### [Collected data]
────────────────────────────────────────

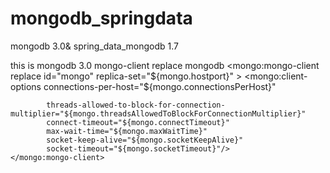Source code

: # mongodb_springdata
mongodb 3.0&amp; spring_data_mongodb 1.7

this is mongodb 3.0 mongo-client replace mongodb
<mongo:mongo-client replace  id="mongo" replica-set="${mongo.hostport}" >
		<mongo:client-options 
			connections-per-host="${mongo.connectionsPerHost}"
			
			threads-allowed-to-block-for-connection-multiplier="${mongo.threadsAllowedToBlockForConnectionMultiplier}"
			connect-timeout="${mongo.connectTimeout}"
			max-wait-time="${mongo.maxWaitTime}"
			socket-keep-alive="${mongo.socketKeepAlive}" 
			socket-timeout="${mongo.socketTimeout}"/>
	</mongo:mongo-client>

────────────────────────────────────────

### [PROBLEM DETAILS]
Set down the data above word for word, leaving every picture out.

### [ANSWER TO THIS PROBLEM]
Source code

: # mongodb_springdata
mongodb 3.0&amp; spring_data_mongodb 1.7

this is mongodb 3.0 mongo-client replace mongodb
<mongo:mongo-client replace  id="mongo" replica-set="${mongo.hostport}" >
		<mongo:client-options 
			connections-per-host="${mongo.connectionsPerHost}"
			
			threads-allowed-to-block-for-connection-multiplier="${mongo.threadsAllowedToBlockForConnectionMultiplier}"
			connect-timeout="${mongo.connectTimeout}"
			max-wait-time="${mongo.maxWaitTime}"
			socket-keep-alive="${mongo.socketKeepAlive}" 
			socket-timeout="${mongo.socketTimeout}"/>
	</mongo:mongo-client>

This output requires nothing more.